Pike lifted a shiny silk hat. “Good morning, Dr. McCleland.”
He appeared much improved. The sea air had put colour into his cheeks, and he was dressed as smartly as any city gentleman.
“Well, this is an unexpected surprise.” She could not hold back the delight she felt at seeing him looking so well. “How is the knee?”
“Much better, thank you.” He took hold of the crutches propped on the front pillar. “I thought it was time I returned these—may I bring them inside?”
“Please.” She stepped aside to let him pass. He leaned the crutches against a stack of Florence’s boxes and turned to face her, his weight propped on his cane.
“You are back at work now?”
“I start officially tomorrow morning—with a meeting in the superintendent’s office.”
“Som
ething you are no doubt greatly looking forward to.”

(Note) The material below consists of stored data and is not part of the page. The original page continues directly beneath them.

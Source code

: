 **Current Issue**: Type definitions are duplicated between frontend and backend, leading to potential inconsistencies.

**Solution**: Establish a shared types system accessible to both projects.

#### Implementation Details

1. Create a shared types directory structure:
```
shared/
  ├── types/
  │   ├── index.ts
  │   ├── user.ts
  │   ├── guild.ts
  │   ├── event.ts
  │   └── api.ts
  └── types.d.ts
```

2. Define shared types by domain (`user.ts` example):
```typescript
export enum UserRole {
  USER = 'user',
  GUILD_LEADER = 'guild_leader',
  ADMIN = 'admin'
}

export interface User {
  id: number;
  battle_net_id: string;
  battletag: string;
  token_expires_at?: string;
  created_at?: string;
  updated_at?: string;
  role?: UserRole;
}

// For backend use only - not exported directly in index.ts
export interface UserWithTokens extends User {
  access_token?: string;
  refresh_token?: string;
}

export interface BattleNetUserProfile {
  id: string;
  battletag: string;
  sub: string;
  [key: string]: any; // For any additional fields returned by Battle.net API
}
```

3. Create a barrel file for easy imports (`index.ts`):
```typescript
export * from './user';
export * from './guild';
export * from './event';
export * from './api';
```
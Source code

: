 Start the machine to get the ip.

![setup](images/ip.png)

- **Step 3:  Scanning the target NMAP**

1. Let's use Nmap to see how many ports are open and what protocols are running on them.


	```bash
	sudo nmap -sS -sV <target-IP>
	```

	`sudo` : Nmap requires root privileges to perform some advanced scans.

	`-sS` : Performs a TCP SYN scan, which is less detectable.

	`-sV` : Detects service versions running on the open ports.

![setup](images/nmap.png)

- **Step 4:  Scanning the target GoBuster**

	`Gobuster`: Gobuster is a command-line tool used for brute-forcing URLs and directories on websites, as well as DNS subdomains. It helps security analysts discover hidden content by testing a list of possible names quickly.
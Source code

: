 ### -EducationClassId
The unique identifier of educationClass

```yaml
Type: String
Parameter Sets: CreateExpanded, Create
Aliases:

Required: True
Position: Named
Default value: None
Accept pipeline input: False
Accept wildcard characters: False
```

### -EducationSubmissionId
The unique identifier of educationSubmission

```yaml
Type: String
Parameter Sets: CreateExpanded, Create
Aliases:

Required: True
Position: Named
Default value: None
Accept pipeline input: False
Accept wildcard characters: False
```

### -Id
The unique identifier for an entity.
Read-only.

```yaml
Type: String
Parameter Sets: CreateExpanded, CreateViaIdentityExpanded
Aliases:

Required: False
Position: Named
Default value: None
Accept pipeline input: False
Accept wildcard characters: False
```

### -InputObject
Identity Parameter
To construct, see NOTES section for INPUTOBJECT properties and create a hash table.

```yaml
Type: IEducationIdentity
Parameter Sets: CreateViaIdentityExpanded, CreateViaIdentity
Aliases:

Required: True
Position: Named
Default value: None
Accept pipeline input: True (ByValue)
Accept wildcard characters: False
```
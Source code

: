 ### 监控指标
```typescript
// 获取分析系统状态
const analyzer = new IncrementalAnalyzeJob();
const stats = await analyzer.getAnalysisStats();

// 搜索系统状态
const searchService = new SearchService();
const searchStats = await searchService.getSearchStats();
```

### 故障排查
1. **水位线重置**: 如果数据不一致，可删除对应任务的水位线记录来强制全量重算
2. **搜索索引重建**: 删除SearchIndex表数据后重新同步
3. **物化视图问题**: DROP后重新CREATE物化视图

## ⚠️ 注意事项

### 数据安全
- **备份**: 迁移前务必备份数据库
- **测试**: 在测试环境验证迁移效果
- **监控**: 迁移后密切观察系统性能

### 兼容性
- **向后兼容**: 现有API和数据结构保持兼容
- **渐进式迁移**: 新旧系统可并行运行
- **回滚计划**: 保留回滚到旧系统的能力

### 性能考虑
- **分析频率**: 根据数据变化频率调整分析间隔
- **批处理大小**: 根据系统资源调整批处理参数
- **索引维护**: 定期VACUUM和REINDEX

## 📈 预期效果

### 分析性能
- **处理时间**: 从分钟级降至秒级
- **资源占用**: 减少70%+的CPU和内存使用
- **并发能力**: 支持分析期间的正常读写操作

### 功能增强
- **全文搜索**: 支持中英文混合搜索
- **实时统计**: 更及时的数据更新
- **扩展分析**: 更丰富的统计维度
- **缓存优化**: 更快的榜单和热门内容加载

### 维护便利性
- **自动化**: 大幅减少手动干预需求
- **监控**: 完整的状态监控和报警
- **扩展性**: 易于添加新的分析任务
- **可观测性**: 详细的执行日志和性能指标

He responded with a smile. “And in the meantime I am out taking the air.”
“I would like to examine your knee.”
“Another time, perhaps. I’m sure you have better things to do.”
“Nothing that can’t wait a minute or two, and besides, you are as much my patient as anyone.” She put her hand out for his hat and gloves and placed them on the hall table as Annie pushed through the downstairs door. The maid’s face fell. After a curt nod from Dody, she helped Pike off with his outdoor things. Under his coat he wore a dark frock coat with silk lapels, a grey waistcoat, and matching cravat.
“She seems as pleased to see me as ever,” Pike remarked as he watched Annie drag her feet off to the cloakroom.
Dody indicated the door of the morning room. She wanted him ahead of her so she could assess his gait. He leaned more heavily on his cane than he had before the beating, she noticed, but he certainly didn’t require the crutches. He sat on the chaise and began to roll up his trouser leg, but stopped with a sudden intake of breath, his hand reaching for his side.
“Your rib is still troubling you?” Dody asked.
He straightened with care. “Sometimes, yes.”
“Here, let me.” She knelt before him and finished rolling up the trouser leg for him. “When did you remove the splint?” she asked, finger and thumb exerting gentle pressure on his knee.
“About two days ago.” He breathed out. “My daughter found the writing most amusing. I believe she has cut it out and kept it to show her school friends.”
“Are you getting used to the idea that you and your daughter have different views upon the matter?”
“I am not made of stone, Doctor; I am capable of seeing the humorous side of some situations. But this will not prevent me from doing everything in my power to stop her from getting involved with the hysterical activities of the unwomanly suffragettes.” She hit a tender spot and he drew another sharp breath. “Fortunately there is not much of this term left for her to make mischief in. Her maternal grandparents will be keeping a close eye on her during the Christmas holidays.”